What to produce:
Records follow. Pull out every line that contains "example".

Collection entries:
+ + + +
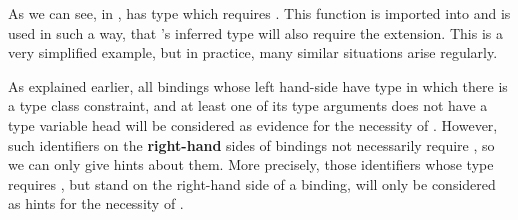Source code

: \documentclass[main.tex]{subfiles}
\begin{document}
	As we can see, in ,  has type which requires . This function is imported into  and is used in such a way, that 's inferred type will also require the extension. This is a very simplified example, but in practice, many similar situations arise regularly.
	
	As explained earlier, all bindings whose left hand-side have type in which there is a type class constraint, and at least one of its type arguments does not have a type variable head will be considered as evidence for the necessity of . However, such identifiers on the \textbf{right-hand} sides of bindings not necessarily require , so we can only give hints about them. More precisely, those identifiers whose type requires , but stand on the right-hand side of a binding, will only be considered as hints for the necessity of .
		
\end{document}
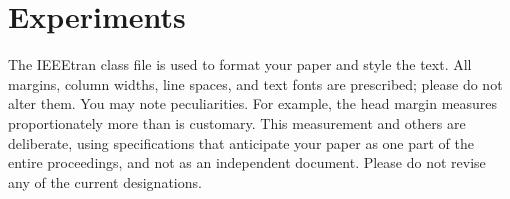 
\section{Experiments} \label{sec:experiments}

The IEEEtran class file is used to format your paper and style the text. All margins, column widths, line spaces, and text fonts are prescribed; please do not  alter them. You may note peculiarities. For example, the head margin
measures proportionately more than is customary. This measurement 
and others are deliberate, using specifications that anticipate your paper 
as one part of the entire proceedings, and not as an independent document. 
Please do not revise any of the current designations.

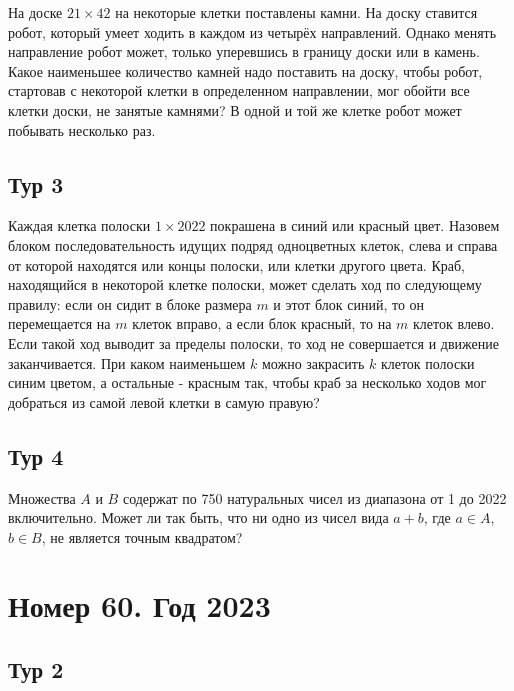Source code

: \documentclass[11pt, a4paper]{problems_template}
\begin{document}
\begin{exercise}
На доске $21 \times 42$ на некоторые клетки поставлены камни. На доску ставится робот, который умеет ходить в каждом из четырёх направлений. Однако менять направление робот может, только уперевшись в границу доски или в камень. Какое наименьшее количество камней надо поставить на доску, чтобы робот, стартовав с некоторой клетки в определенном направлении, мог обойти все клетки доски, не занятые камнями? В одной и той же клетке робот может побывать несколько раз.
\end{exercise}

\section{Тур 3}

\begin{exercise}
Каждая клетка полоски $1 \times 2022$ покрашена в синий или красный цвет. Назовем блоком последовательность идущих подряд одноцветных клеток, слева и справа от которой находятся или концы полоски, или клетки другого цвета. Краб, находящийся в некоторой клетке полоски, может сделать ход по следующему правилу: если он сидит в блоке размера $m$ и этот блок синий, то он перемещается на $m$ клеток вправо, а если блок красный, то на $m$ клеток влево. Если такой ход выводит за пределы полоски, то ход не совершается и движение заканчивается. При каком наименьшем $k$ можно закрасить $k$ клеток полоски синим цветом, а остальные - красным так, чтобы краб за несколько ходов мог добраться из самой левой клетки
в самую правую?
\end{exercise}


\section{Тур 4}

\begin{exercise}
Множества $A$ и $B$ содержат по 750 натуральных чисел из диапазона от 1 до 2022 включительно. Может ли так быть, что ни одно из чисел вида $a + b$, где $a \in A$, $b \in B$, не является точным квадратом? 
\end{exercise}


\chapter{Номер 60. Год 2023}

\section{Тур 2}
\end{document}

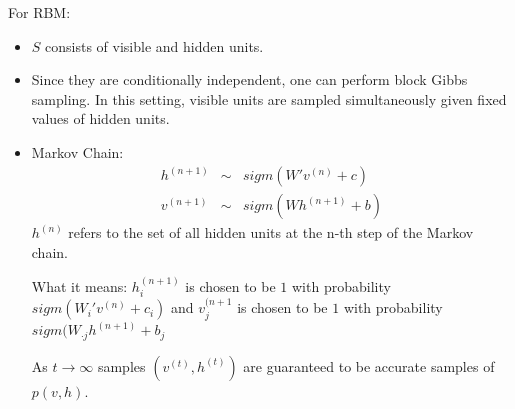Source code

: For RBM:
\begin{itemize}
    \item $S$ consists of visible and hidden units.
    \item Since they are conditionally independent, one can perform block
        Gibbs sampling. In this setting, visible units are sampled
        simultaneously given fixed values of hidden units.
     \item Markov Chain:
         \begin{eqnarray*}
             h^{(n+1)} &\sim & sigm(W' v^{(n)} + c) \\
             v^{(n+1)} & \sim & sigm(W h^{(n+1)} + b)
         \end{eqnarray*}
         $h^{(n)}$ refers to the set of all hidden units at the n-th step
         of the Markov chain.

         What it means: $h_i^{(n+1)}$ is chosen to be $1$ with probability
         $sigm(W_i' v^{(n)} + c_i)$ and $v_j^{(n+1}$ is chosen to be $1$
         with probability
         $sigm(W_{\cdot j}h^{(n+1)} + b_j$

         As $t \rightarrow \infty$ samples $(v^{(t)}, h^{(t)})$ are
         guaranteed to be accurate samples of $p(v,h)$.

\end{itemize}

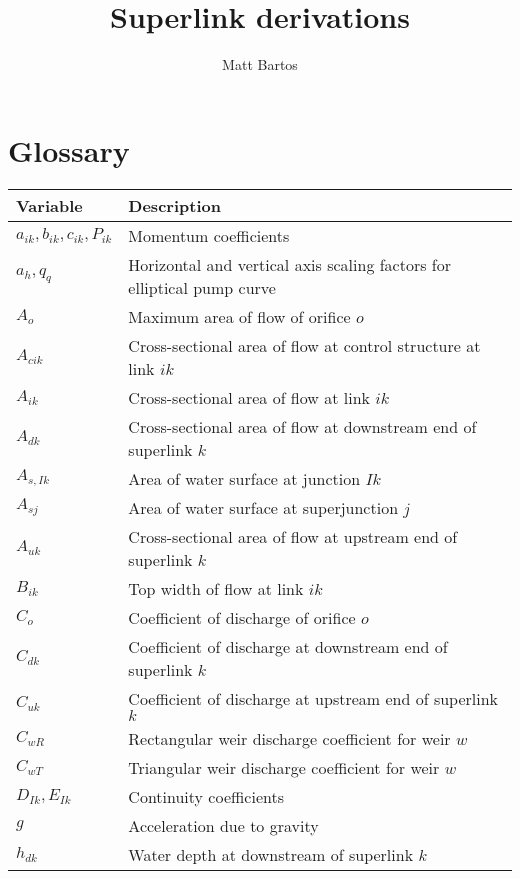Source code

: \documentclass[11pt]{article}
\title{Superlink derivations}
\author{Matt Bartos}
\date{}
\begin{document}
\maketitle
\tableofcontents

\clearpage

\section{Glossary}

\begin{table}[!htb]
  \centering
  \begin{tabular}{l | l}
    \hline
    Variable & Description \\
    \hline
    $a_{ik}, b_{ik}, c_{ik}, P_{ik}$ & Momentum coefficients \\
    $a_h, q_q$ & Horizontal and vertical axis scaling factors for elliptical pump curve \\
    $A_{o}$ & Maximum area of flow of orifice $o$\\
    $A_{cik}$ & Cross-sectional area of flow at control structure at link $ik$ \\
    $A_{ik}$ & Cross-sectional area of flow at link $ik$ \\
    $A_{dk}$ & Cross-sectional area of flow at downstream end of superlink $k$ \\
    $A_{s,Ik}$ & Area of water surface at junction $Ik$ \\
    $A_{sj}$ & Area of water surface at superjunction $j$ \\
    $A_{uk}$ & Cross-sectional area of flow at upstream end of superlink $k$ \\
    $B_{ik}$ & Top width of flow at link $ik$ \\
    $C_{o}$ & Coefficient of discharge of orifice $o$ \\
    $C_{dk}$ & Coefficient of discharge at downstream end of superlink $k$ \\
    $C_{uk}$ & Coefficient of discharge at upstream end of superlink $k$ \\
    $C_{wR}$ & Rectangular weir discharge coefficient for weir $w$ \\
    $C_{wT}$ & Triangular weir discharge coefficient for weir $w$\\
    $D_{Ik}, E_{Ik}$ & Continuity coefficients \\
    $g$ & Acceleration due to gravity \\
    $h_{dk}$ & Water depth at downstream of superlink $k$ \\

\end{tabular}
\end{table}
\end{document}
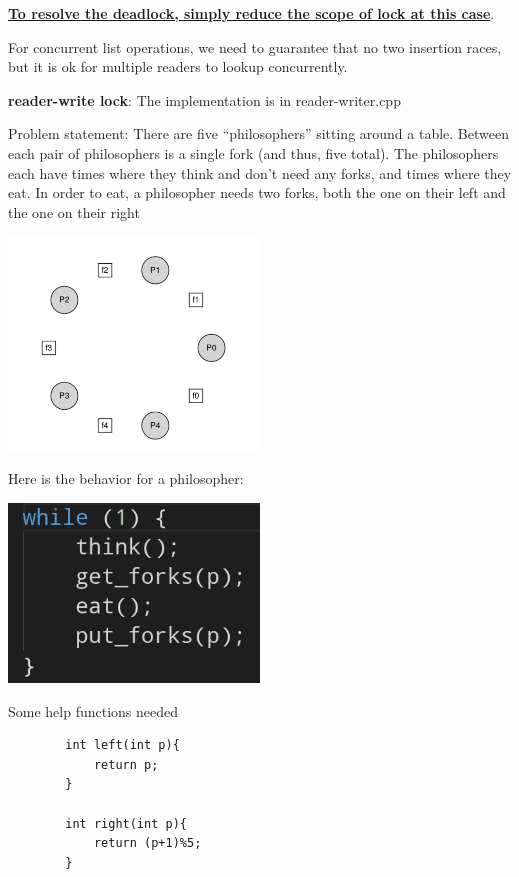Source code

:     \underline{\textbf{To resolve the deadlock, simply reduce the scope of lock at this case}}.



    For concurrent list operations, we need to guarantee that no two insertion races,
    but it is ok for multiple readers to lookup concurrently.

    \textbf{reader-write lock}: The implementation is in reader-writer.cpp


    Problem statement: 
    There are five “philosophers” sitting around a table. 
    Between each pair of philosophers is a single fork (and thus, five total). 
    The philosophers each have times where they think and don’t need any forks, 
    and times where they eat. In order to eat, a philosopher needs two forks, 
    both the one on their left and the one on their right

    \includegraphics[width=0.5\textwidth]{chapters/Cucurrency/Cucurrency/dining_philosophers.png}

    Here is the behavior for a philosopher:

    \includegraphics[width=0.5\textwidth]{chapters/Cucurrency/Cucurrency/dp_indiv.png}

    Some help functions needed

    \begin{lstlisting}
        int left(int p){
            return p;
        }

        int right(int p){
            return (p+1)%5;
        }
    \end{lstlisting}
+ + + +
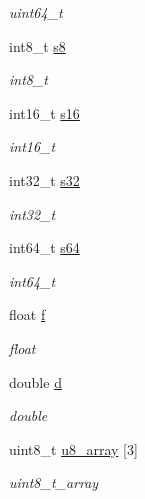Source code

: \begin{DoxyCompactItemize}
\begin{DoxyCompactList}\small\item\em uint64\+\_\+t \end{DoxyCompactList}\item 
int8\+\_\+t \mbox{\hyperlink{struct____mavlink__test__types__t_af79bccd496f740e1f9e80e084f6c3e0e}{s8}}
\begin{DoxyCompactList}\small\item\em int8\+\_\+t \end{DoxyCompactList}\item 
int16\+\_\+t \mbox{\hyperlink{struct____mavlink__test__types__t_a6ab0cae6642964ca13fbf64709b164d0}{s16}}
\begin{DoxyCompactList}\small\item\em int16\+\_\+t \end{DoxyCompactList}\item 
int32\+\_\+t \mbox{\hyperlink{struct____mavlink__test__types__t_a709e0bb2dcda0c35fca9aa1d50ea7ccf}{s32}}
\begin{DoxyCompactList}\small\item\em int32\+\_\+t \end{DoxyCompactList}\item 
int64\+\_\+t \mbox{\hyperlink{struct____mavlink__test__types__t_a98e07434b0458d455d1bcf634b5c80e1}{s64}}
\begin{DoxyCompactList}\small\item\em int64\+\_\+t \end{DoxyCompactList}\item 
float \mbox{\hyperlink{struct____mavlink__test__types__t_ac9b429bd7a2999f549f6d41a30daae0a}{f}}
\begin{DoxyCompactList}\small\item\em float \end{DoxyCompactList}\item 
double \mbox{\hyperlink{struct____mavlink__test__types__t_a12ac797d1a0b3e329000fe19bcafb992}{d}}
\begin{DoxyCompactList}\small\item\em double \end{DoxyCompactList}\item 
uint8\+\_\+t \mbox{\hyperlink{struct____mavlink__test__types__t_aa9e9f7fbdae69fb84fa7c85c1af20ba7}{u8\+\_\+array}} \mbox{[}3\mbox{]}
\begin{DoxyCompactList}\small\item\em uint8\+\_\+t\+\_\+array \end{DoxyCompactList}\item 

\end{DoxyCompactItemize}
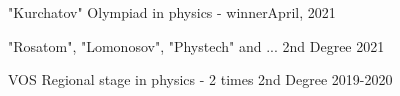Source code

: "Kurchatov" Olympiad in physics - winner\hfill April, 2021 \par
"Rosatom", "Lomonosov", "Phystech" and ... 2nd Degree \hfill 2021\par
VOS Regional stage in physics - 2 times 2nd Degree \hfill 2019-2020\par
+ + + +
Result of this task:
	As we can see, in ,  has type which requires . This function is imported into  and is used in such a way, that 's inferred type will also require the extension. This is a very simplified example, but in practice, many similar situations arise regularly.
The IEEEtran class file is used to format your paper and style the text. All margins, column widths, line spaces, and text fonts are prescribed; please do not  alter them. You may note peculiarities. For example, the head margin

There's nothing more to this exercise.